I am trying to understand the shooting method and how to use it. I need it for some more complicated differential equations with boundary conditions at infinity, but I wanted to start with simple things.

I found the following example of BVP in Wiki

$ $ w”(t)=\frac{3}{2}w^2(t)$ $

with $ w(0)=4$ and $ w(1)=0$

The IVP that corresponds to the above

$ $ w”(t)=\frac{3}{2}w^2(t)$ $

with $ w(0)=4$ and $ w'(0)=s$

My implementation in Mathematica.

sols = Map[   NDSolve[{D[w[t], {t, 2}] == 3/2 w[t]^2, w[0] == 4, w[1] == 1}, w, t,      Method -> {"Shooting",        "StartingInitialConditions" -> {w[0] == 4,          w'[0] == #}}] &, {-36, -8, -4, -3, -2, -1, 2, 3}]  {{{w -> InterpolatingFunction[{{0., 1.}}, <>]}}, {{w ->      InterpolatingFunction[{{0., 1.}}, <>]}}, {{w ->      InterpolatingFunction[{{0., 1.}}, <>]}}, {{w ->      InterpolatingFunction[{{0., 1.}}, <>]}}, {{w ->      InterpolatingFunction[{{0., 1.}}, <>]}}, {{w ->      InterpolatingFunction[{{0., 1.}}, <>]}}, {{w ->      InterpolatingFunction[{{0., 1.}}, <>]}}, {{w ->      InterpolatingFunction[{{0., 1.}}, <>]}}} 

So, I get solutions without errors, but when I plot them I only get two discrete lines.

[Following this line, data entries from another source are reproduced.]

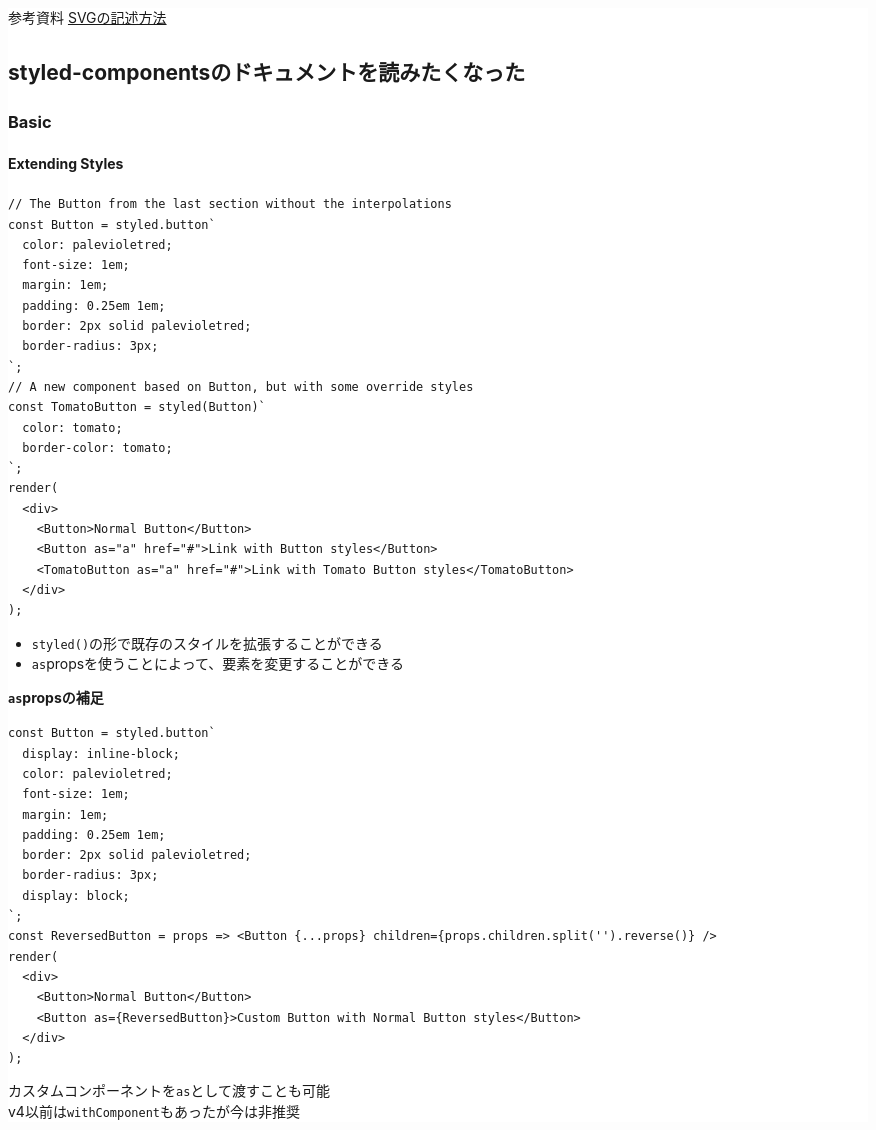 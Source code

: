 参考資料 [SVGの記述方法](https://qiita.com/takeshisakuma/items/777e3cb0a54ea7b1dbe7)  


## styled-componentsのドキュメントを読みたくなった
### Basic
#### Extending Styles
```tsx
// The Button from the last section without the interpolations
const Button = styled.button`
  color: palevioletred;
  font-size: 1em;
  margin: 1em;
  padding: 0.25em 1em;
  border: 2px solid palevioletred;
  border-radius: 3px;
`;
// A new component based on Button, but with some override styles
const TomatoButton = styled(Button)`
  color: tomato;
  border-color: tomato;
`;
render(
  <div>
    <Button>Normal Button</Button>
    <Button as="a" href="#">Link with Button styles</Button>
    <TomatoButton as="a" href="#">Link with Tomato Button styles</TomatoButton>
  </div>
);
```
- `styled()`の形で既存のスタイルを拡張することができる
- `as`propsを使うことによって、要素を変更することができる

**`as`propsの補足**  
```tsx
const Button = styled.button`
  display: inline-block;
  color: palevioletred;
  font-size: 1em;
  margin: 1em;
  padding: 0.25em 1em;
  border: 2px solid palevioletred;
  border-radius: 3px;
  display: block;
`;
const ReversedButton = props => <Button {...props} children={props.children.split('').reverse()} />
render(
  <div>
    <Button>Normal Button</Button>
    <Button as={ReversedButton}>Custom Button with Normal Button styles</Button>
  </div>
);
```
カスタムコンポーネントを`as`として渡すことも可能  
v4以前は`withComponent`もあったが今は非推奨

Plot[Evaluate[w[t] /. sols], {t, 0, 10}] 

In Wiki they mention the following:

“was solved for $ s = −1, −2, −3, …, −100$ , and $ F(s) = w(1;s) − 1$ plotted in the first figure. Inspecting the plot of F, we see that there are roots near $ −8$ and $ −36$ . Some trajectories of w(t;s) are shown in the second figure.”

Because of that, I expected that the plots of the solutions to the D.E should be very different since not all the values for $ s$ are roots. And this is my first question. Am I doing something wrong or did I understand something wrong?

The second one: What do they actually mean by $ w(1;s)$ in order to determine which values of $ s$ are the right ones? I don’t know if I should ask this here or in the MathStack.

The relevant wiki link

https://en.wikipedia.org/wiki/Shooting_method